Will try to get a MR opened up for this. Are you looking into fixing this issue as well @gevorgter ?

tokenizer.Encode takes array of strings. Python version returns array of arrays (long[][]) of InputIds. Your version returns long[] with array flattened.

ctwardy commented 1 year ago

What's the status on these? Is there a PR or a fork with the changes?

I'm working with the NuGet package. After a fair bit of wrapper work, I got it generating 384-dim vectors from the ONNX export of the all-MiniLM-L6-v2 model.

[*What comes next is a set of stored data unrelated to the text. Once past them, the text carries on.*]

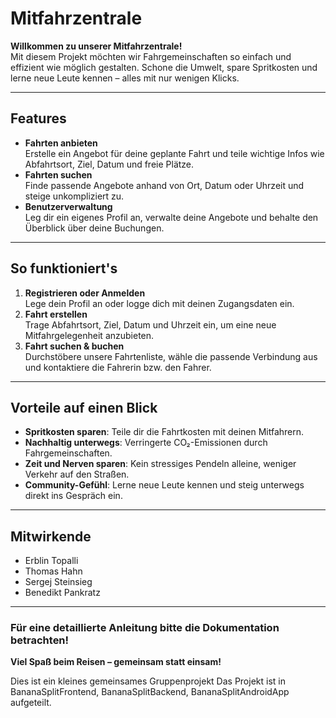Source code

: # Mitfahrzentrale

**Willkommen zu unserer Mitfahrzentrale!**  
Mit diesem Projekt möchten wir Fahrgemeinschaften so einfach und effizient wie möglich gestalten. Schone die Umwelt, spare Spritkosten und lerne neue Leute kennen – alles mit nur wenigen Klicks.

---

## Features
- **Fahrten anbieten**  
  Erstelle ein Angebot für deine geplante Fahrt und teile wichtige Infos wie Abfahrtsort, Ziel, Datum und freie Plätze.
- **Fahrten suchen**  
  Finde passende Angebote anhand von Ort, Datum oder Uhrzeit und steige unkompliziert zu.
- **Benutzerverwaltung**  
  Leg dir ein eigenes Profil an, verwalte deine Angebote und behalte den Überblick über deine Buchungen.
---

## So funktioniert's
1. **Registrieren oder Anmelden**  
   Lege dein Profil an oder logge dich mit deinen Zugangsdaten ein.
2. **Fahrt erstellen**  
   Trage Abfahrtsort, Ziel, Datum und Uhrzeit ein, um eine neue Mitfahrgelegenheit anzubieten.
3. **Fahrt suchen & buchen**  
   Durchstöbere unsere Fahrtenliste, wähle die passende Verbindung aus und kontaktiere die Fahrerin bzw. den Fahrer.
---

## Vorteile auf einen Blick
- **Spritkosten sparen**: Teile dir die Fahrtkosten mit deinen Mitfahrern.  
- **Nachhaltig unterwegs**: Verringerte CO₂-Emissionen durch Fahrgemeinschaften.  
- **Zeit und Nerven sparen**: Kein stressiges Pendeln alleine, weniger Verkehr auf den Straßen.  
- **Community-Gefühl**: Lerne neue Leute kennen und steig unterwegs direkt ins Gespräch ein.

---

## Mitwirkende
- Erblin Topalli  
- Thomas Hahn  
- Sergej Steinsieg  
- Benedikt Pankratz  

---

### Für eine detaillierte Anleitung bitte die Dokumentation betrachten!

**Viel Spaß beim Reisen – gemeinsam statt einsam!**


Dies ist ein kleines gemeinsames Gruppenprojekt
Das Projekt ist in BananaSplitFrontend, BananaSplitBackend, BananaSplitAndroidApp aufgeteilt.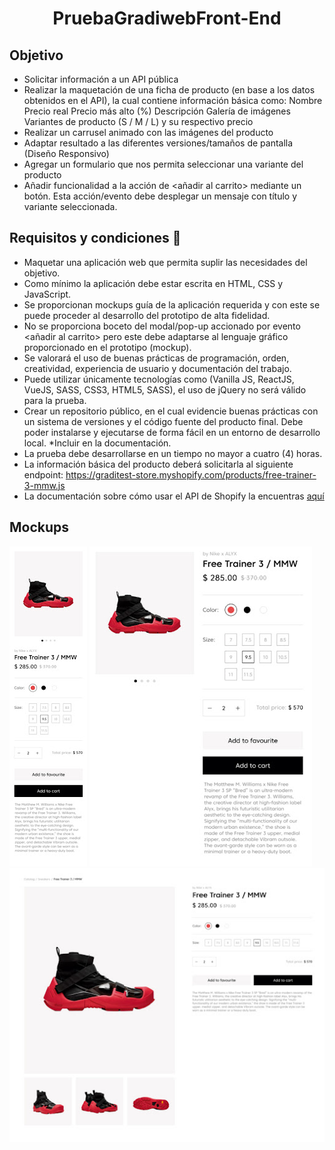 <h1 align="center">PruebaGradiwebFront-End</h1>

## Objetivo

* Solicitar información a un API pública
* Realizar la maquetación de una ficha de producto (en base a los datos obtenidos en el API), la cual contiene información básica como:
Nombre
Precio real
Precio más alto (%)
Descripción
Galería de imágenes
Variantes de producto (S / M / L) y su respectivo precio
* Realizar un carrusel animado con las imágenes del producto
* Adaptar resultado a las diferentes versiones/tamaños de pantalla (Diseño Responsivo)
* Agregar un formulario que nos permita seleccionar una variante del producto
* Añadir funcionalidad a la acción de <añadir al carrito> mediante un botón. Esta acción/evento debe desplegar un mensaje con título y variante seleccionada.

## Requisitos y condiciones 💯
* Maquetar una aplicación web que permita suplir las necesidades del objetivo.
* Como mínimo la aplicación debe estar escrita en HTML, CSS y JavaScript.
* Se proporcionan mockups guía de la aplicación requerida y con este se puede proceder al desarrollo del prototipo de alta fidelidad.
* No se proporciona boceto del modal/pop-up accionado por evento <añadir al carrito> pero este debe adaptarse al lenguaje gráfico proporcionado en el prototipo (mockup).
* Se valorará el uso de buenas prácticas de programación, orden, creatividad, experiencia de usuario y documentación del trabajo.
* Puede utilizar únicamente tecnologías como (Vanilla JS, ReactJS, VueJS, SASS, CSS3, HTML5, SASS), el uso de jQuery no será válido para la prueba.
* Crear un repositorio público, en el cual evidencie buenas prácticas con un sistema de versiones y el código fuente del producto final. Debe poder instalarse y ejecutarse de forma fácil en un entorno de desarrollo local. *Incluir en la documentación.
* La prueba debe desarrollarse en un tiempo no mayor a cuatro (4) horas.
* La información básica del producto deberá solicitarla al siguiente endpoint:
https://graditest-store.myshopify.com/products/free-trainer-3-mmw.js
* La documentación sobre cómo usar el API de Shopify la encuentras [aquí](https://shopify.dev/api/ajax/reference/product#get-products-product-handle-js)

## Mockups
<img src="./img/view1.jpg"/>
<img src="./img/view2.jpg"/>
<img src="./img/view3.jpg"/>

<!-- ## Table of Content
* [Installation](#installation)
* [Documentation](#documentation)
* [File Descriptions](#file-descriptions)
* [Authors](#authors)
* [License](#license)
* [Acknowledgment](#Acknowledgment)

## Installation
- [Nodejs](http://nodejs.org/es/ "Nodejs")
- [Firebase](http:firebase.google.com/docs/firestore/quickstart?hl=es-419 "Firebase")
- [Stripe](http://stripe.com/es-us/reports/idc-whitepaper-2018 "Stripe")

## Documentation
- [Nodejs](http://nodejs.org/es/docs/ "Nodejs Docs.")
- [Firebase](http://firebase.google.com/docs?gclid=CjwKCAjwn6GGBhADEiwAruUcKq0AG0-A_obGNyx5OXbnzYf7JXnfJxV8ZDY4ZO3CETQghmW64xtdpBoChl8QAvD_BwE&gclsrc=aw.ds "Firebase Docs.")
- [Strype](https://stripe.com/docs "Strype Docs.")

## File Description
[getTransaction](getTransaction.js) - getTransaction contains code that helps us call user transactions from the stripe API.:
* `getAllTransctions` - This is an asynchronous function, with which we have a list of transactions, from the app stripe, this information allows us to corroborate the existence of transactions on behalf of a cardholder.
* `createUsers` - createUsers is a function that goes through the information delivered by the asynchronous function getAllTransctions (), allowing to capture said information and create an array of users that contains user ID, an array of transactions, an array of values of said transactions and a spend that adds up all values to give a total. 
* `create` - create formats the transactions taken from the API so that they can be put in the format that the Bankity app uses in firebase, in this way it resembles the format in production. To keep in mind, this is also an asynchronous function so special attention must be paid to awaits since they will delay the result until the required information is not available.
* `usersAuth` - usersAuth compares the information obtained from the database in firestore with that provided by stripe in order to connect the transactions with each user

[createUserAndCard](createUserAndCard.js) - createUserAndCard create data in our database in firestore:
* `getUserStripe` - fetches a list of users through an asynchronous function.
* `usersGetForCreate` - usersGetForCreate brings the information of all users contained in firebase for comparison with stripe user data and thus knows if individual user creation should be executed or not.
* `compareUserSwB` - compares the information from the previous functions and makes the decision to create or not the users, the creation depends on whether or not it exists in the databases.
* `createCardHolders` - this function gives way to the creation of each carholder in stripe according to the parameters received in the previous functions.
* `createCard` - as its name implies, creates a card per user, this function is not called if the user already exists in stripe, which allows no more than one card to be created per user.
* `updateFirestore` - more than a function is a call to a function found in the path ../firestore/firestore.js that updates the users in firestore with the data obtained from its creation, this data is the user's id in stripe and the id of the card for future consultations, with the existence of these two data depends on the flow of the rest of the functions in this file, so the user who does not have it will not be created by default with their respective card.

### `models/`  directory contains classes used for this project:
[BCTransaction](/models/BCTransaction.js) - 
* `class user` - This constructor creates an array of transaction objects, and an array with the transaction values which are added with the sum function and proceeds to save the result in spent.

[constructorUser](/models/constructorUser.js) - 



[spentGet](/models/spentGet.js) - 



[transactionByUser](/models/transactionByUser.js) - 



### `firestore/` directory contains ... :
[firestore](/models/firestore.js) - 



## Authors
- [Didier Revelo](http://github.com/didierrevelo "Didier Revelo")
- [Jhon Alex Freyre](http://github.com/Jhonalex1199 "Jhon Alex Freyre")
- [Gustavo Tovar](http://github.com/tao08 "Gustavo Tovar")

## Acknowledgment
 - [Holberton School](http://www.holbertonschool.com/co/es "Holberton School")
 -  [Bankity](http://www.bankity.com/ "Bankity") -->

However, the vectors do not match the ones in Python. Wondering if it's something in the tokenizer, or ONNX, or my code.

georg-jung commented 11 months ago

@ctwardy

Is there a PR or a fork with the changes?

Inspired by this library (thanks for the great work @NMZivkovic!), I built FastBertTokenizer (nuget). I invested in ensuring that the encoding results of FastBertTokenizer match those of Hugging Face's Python and Rust tokenizers in all practical cases. Unit tests ensure this against a 15k document wikipedia corpus which includes right to left languages, exotic scripts and more. Aside from edge cases around characters that can not be encoded using a given dictionary (e.g. when encountering multiple assamese characters in a row, my implementation sometimes emits an [UNK] token more than Hugging Face would; or: Hugging Face sometimes emits [UNK] for words in greek letters despite it is possible to encode them using the given vocabulary, which my implementation does), I'm able to achieve equal encodings. If you give it a try and stumble up on an issue, please let me know.

Note that while my implementation does support batched encoding, it does not return a List<List<(InputIds, AttentionMask, TokenTypeIds)>> or something like that, because that would be rather inefficient and probably require you to copy the ids in memory for further processing using e.g. ONNXRuntime. My implementation returns (ReadOnlyMemory<long> InputIds, ReadOnlyMemory<long> AttentionMask, ReadOnlyMemory<long> TokenTypeIds), which you could e.g. directly feed as a batched model input to many ONNX models and you just need to set the right shape.

ctwardy commented 11 months ago

Inspired by this library (thanks for the great work @NMZivkovic!), I built [FastBertTokenizer](https://github.com/georg-

Nice. I had used a HuggingFace micro-service instead, but your package should help the C# ML ecosystem.